Explaining the delay on his own hugely-anticipated album The Godfather, he puts it down to his manager John Woolf “trying to treat it like it was a major record”, and wanting to steer clear of a time with multiple major releases.
“It was a bit busy… and there was a slight delay on a few verses from a couple of people,” he says. “But I think when they chose November, some big hitters, Christmas, Now… 90 or whatever number they’re on now… there was that.”
There’s an enormous sense that Wiley has come full circle on this, what he refers as the last album where he feels as though he has to prove himself, and there are small moments throughout that shout back to what he was up to on previous records.
Something as simple as the line on opener “Birds and Bars” – “I clean my own house because I don’t want a cleaner” - throws the listener back to 2011's “Information Age”, where he thought about his success and mused “I might need a cleaner”.
Some listeners (this one included) interpreted that as a wider statement on class and people’s attitudes towards manual labour.
Perhaps it’s both, but really Wiley just genuinely thought about getting a cleaner, and then decided he shouldn't have one.

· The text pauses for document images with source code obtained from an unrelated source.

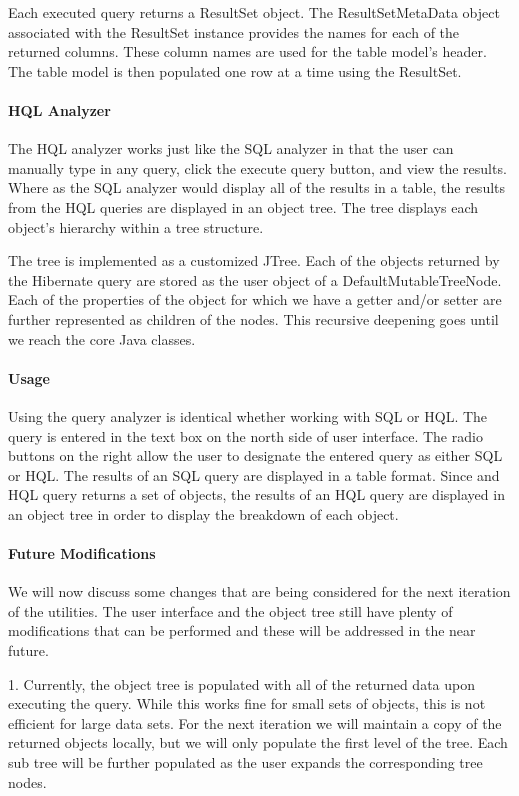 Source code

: Each executed query returns a ResultSet object. The ResultSetMetaData object associated with the ResultSet instance provides the names for each of the returned columns. These column names are used for the table model's header. The table model is then populated one row at a time using the ResultSet.

\paragraph{HQL Analyzer}

The HQL analyzer works just like the SQL analyzer in that the user can manually type in any query, click the execute query button, and view the results. Where as the SQL analyzer would display all of the results in a table, the results from the HQL queries are displayed in an object tree. The tree displays each object's hierarchy within a tree structure.

The tree is implemented as a customized JTree. Each of the objects returned by the Hibernate query are stored as the user object of a DefaultMutableTreeNode. Each of the properties of the object for which we have a getter and/or setter are further represented as children of the nodes. This recursive deepening goes until we reach the core Java classes.

\paragraph{Usage}
Using the query analyzer is identical whether working with SQL or HQL. The query is entered in the text box on the north side of user interface. The radio buttons on the right allow the user to designate the entered query as either SQL or HQL. The results of an SQL query are displayed in a table format. Since and HQL query returns a set of objects, the results of an HQL query are displayed in an object tree in order to display the breakdown of each object.

\paragraph{Future Modifications}
We will now discuss some changes that are being considered for the next iteration of the utilities. The user interface and the object tree still have plenty of modifications that can be performed and these will be addressed in the near future.

1. Currently, the object tree is populated with all of the returned data upon executing the query. While this works fine for small sets of objects, this is not efficient for large data sets. For the next iteration we will maintain a copy of the returned objects locally, but we will only populate the first level of the tree. Each sub tree will be further populated as the user expands the corresponding tree nodes.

“That was a time… it was because you’d been to loads of peoples’ houses who are rich, and they all had cleaners, and you sit there and think maybe I need one,” he says.
“I clean my own house anyway, but these people might need a job, so in terms of that reasoning you’re helping people earn money, which is probably why I said it. Good job I didn’t get one, cos it’s always important to clean your own house. It’s your own house, what are you getting a cleaner for, are you that lazy? Unless you’re physically unable to.”

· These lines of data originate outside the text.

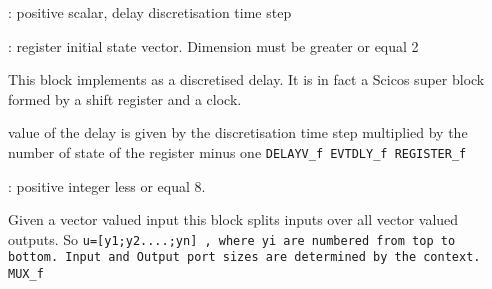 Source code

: %
%


\label{DELAYf}

\begin{scitem}
\item[{\verb?Discretisation time step?}]
: positive scalar, delay discretisation time step
\item[{\verb?Register initial state?}]
: register initial state vector. Dimension must be greater or equal
2
\end{scitem}%
This block implements as a discretised delay. It is in fact a Scicos
super block formed by a shift register and a clock.

value of the delay is given by  the discretisation time step multiplied by the
number of state of the register minus one 
{\verb?DELAYV_f EVTDLY_f REGISTER_f?} \pageref{DELAYVfEVTDLYfREGISTERf}
%
%


\label{DEMUXf}

\begin{scitem}
\item[{\verb?number of output ports?}]
:
positive integer less or equal 8.
\end{scitem}%
Given a vector valued input this block splits inputs over all vector
valued outputs. So %
\tt u=[y1;y2....;yn]%
\rm , where %
\tt yi %
\rm are numbered
from top to bottom. Input and Output port sizes are determined by the
context.
{\verb?MUX_f?} \pageref{MUXf}
%
%


\label{DLRADAPTf}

Also throughout The Godfather is a sense that Wiley is very aware of his age, and his status among other major grime figures. He can be self-deprecating, calls himself “oldie”, uses dated east London slang (“I’m nang and I know it”), and sounds as though he's just about ready to pass the torch onto younger artists.
“I am actually older than most of the people in my genre, so I’m not gonna try and be like ‘I’m a young man’,” he says.
“I wanna be this age, because at this age you know what you’re doing. Unless you had your head screwed on straight out of school… I know a lot of people like that.”
With age, at least in Wiley’s case, comes maturity: he puts old beefs aside and shouts out new MCs he rates, whilst still keeping former protégés and grime veterans – Ice Kid, Jme, Chip, Little Dee, Skepta, P Money – involved. He’s still the ultimate family don.
“It’s a sport isn’t it,” he says. “I don’t wanna be a sore sport. I appreciate a game, and the rules of that game.”
I point out one, apparent reference to an interview Dizzee Rascal took issue with last year, when Wiley claimed that he was partly responsible for Dizzee being stabbed by a rival crew in Ayia Napa, in 2003.
Dizzee appeared to respond to the comment in a tweet where he wrote: “I understand people need to create hype for their events but they need to be a bit more careful about what they write.”
On “Bait Face”, Scratchy raps: “Next time think before you start typing.” It's hard not to see it as a deliberate reference.
"You know what I’ve got to say? God bless Dizzee, I love that kid," Wiley says.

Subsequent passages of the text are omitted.